■ Task to complete:
Word for word, please restate each record and pass over the pictures.

──────── The data

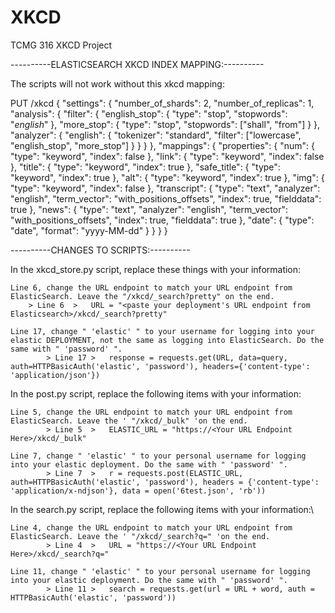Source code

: # XKCD
TCMG 316 XKCD Project

----------ELASTICSEARCH XKCD INDEX MAPPING:----------

The scripts will not work without this xkcd mapping:

PUT /xkcd
{
	"settings": {
		"number_of_shards": 2,
		"number_of_replicas": 1,
		"analysis": {
			"filter": {
				"english_stop": {
					"type": "stop",
					"stopwords": "_english_"
				},
				"more_stop": {
					"type": "stop",
					"stopwords": ["shall", "from"]
				}
			},
			"analyzer": {
				"english": {
					"tokenizer": "standard",
					"filter": ["lowercase", "english_stop", "more_stop"]
				}
			}
		}
	},
	"mappings": {
			"properties": {
				"num": {
					"type": "keyword",
					"index": false
				},
				"link": {
					"type": "keyword",
					"index": false
				},
				"title": {
					"type": "keyword",
					"index": true
				},
				"safe_title": {
					"type": "keyword",
					"index": true
				},
				"alt": {
					"type": "keyword",
					"index": true
				},
				"img": {
					"type": "keyword",
					"index": false
				},
				"transcript": {
					"type": "text",
					"analyzer": "english",
					"term_vector": "with_positions_offsets",
					"index": true,
					"fielddata": true
				},
				"news": {
					"type": "text",
					"analyzer": "english",
					"term_vector": "with_positions_offsets",
					"index": true,
					"fielddata": true
				},
				"date": {
					"type": "date",
					"format": "yyyy-MM-dd"
				}
			}
		}
	}

----------CHANGES TO SCRIPTS:----------

In the xkcd_store.py script, replace these things with your information:
  
	Line 6, change the URL endpoint to match your URL endpoint from ElasticSearch. Leave the "/xkcd/_search?pretty" on the end.
		> Line 6  >   URL = "<paste your deployment's URL endpoint from Elasticsearch>/xkcd/_search?pretty"

	Line 17, change " 'elastic' " to your username for logging into your elastic DEPLOYMENT, not the same as logging into ElasticSearch. Do the same with " 'password' ".
      		> Line 17 >   response = requests.get(URL, data=query, auth=HTTPBasicAuth('elastic', 'password'), headers={'content-type': 'application/json'})

In the post.py script, replace the following items with your information:
  
  	Line 5, change the URL endpoint to match your URL endpoint from ElasticSearch. Leave the ' "/xkcd/_bulk" 'on the end.
      		> Line 5  >   ELASTIC_URL = "https://<Your URL Endpoint Here>/xkcd/_bulk"
  
	Line 7, change " 'elastic' " to your personal username for logging into your elastic deployment. Do the same with " 'password' ".
      		> Line 7  >   r = requests.post(ELASTIC_URL, auth=HTTPBasicAuth('elastic', 'password'), headers = {'content-type': 'application/x-ndjson'}, data = open('6test.json', 'rb'))

In the search.py script, replace the following items with your information:\
  
	Line 4, change the URL endpoint to match your URL endpoint from ElasticSearch. Leave the ' "/xkcd/_search?q=" 'on the end.
      		> Line 4  >   URL = "https://<Your URL Endpoint Here>/xkcd/_search?q="
  
	Line 11, change " 'elastic' " to your personal username for logging into your elastic deployment. Do the same with " 'password' ".
      		> Line 11 >   search = requests.get(url = URL + word, auth = HTTPBasicAuth('elastic', 'password'))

────────────────

■ Answer area:
Source code

: # XKCD
TCMG 316 XKCD Project

----------ELASTICSEARCH XKCD INDEX MAPPING:----------

The scripts will not work without this xkcd mapping:

PUT /xkcd
{
	"settings": {
		"number_of_shards": 2,
		"number_of_replicas": 1,
		"analysis": {
			"filter": {
				"english_stop": {
					"type": "stop",
					"stopwords": "_english_"
				},
				"more_stop": {
					"type": "stop",
					"stopwords": ["shall", "from"]
				}
			},
			"analyzer": {
				"english": {
					"tokenizer": "standard",
					"filter": ["lowercase", "english_stop", "more_stop"]
				}
			}
		}
	},
	"mappings": {
			"properties": {
				"num": {
					"type": "keyword",
					"index": false
				},
				"link": {
					"type": "keyword",
					"index": false
				},
				"title": {
					"type": "keyword",
					"index": true
				},
				"safe_title": {
					"type": "keyword",
					"index": true
				},
				"alt": {
					"type": "keyword",
					"index": true
				},
				"img": {
					"type": "keyword",
					"index": false
				},
				"transcript": {
					"type": "text",
					"analyzer": "english",
					"term_vector": "with_positions_offsets",
					"index": true,
					"fielddata": true
				},
				"news": {
					"type": "text",
					"analyzer": "english",
					"term_vector": "with_positions_offsets",
					"index": true,
					"fielddata": true
				},
				"date": {
					"type": "date",
					"format": "yyyy-MM-dd"
				}
			}
		}
	}

----------CHANGES TO SCRIPTS:----------

In the xkcd_store.py script, replace these things with your information:
  
	Line 6, change the URL endpoint to match your URL endpoint from ElasticSearch. Leave the "/xkcd/_search?pretty" on the end.
		> Line 6  >   URL = "<paste your deployment's URL endpoint from Elasticsearch>/xkcd/_search?pretty"

	Line 17, change " 'elastic' " to your username for logging into your elastic DEPLOYMENT, not the same as logging into ElasticSearch. Do the same with " 'password' ".
      		> Line 17 >   response = requests.get(URL, data=query, auth=HTTPBasicAuth('elastic', 'password'), headers={'content-type': 'application/json'})

In the post.py script, replace the following items with your information:
  
  	Line 5, change the URL endpoint to match your URL endpoint from ElasticSearch. Leave the ' "/xkcd/_bulk" 'on the end.
      		> Line 5  >   ELASTIC_URL = "https://<Your URL Endpoint Here>/xkcd/_bulk"
  
	Line 7, change " 'elastic' " to your personal username for logging into your elastic deployment. Do the same with " 'password' ".
      		> Line 7  >   r = requests.post(ELASTIC_URL, auth=HTTPBasicAuth('elastic', 'password'), headers = {'content-type': 'application/x-ndjson'}, data = open('6test.json', 'rb'))

In the search.py script, replace the following items with your information:\
  
	Line 4, change the URL endpoint to match your URL endpoint from ElasticSearch. Leave the ' "/xkcd/_search?q=" 'on the end.
      		> Line 4  >   URL = "https://<Your URL Endpoint Here>/xkcd/_search?q="
  
	Line 11, change " 'elastic' " to your personal username for logging into your elastic deployment. Do the same with " 'password' ".
      		> Line 11 >   search = requests.get(url = URL + word, auth = HTTPBasicAuth('elastic', 'password'))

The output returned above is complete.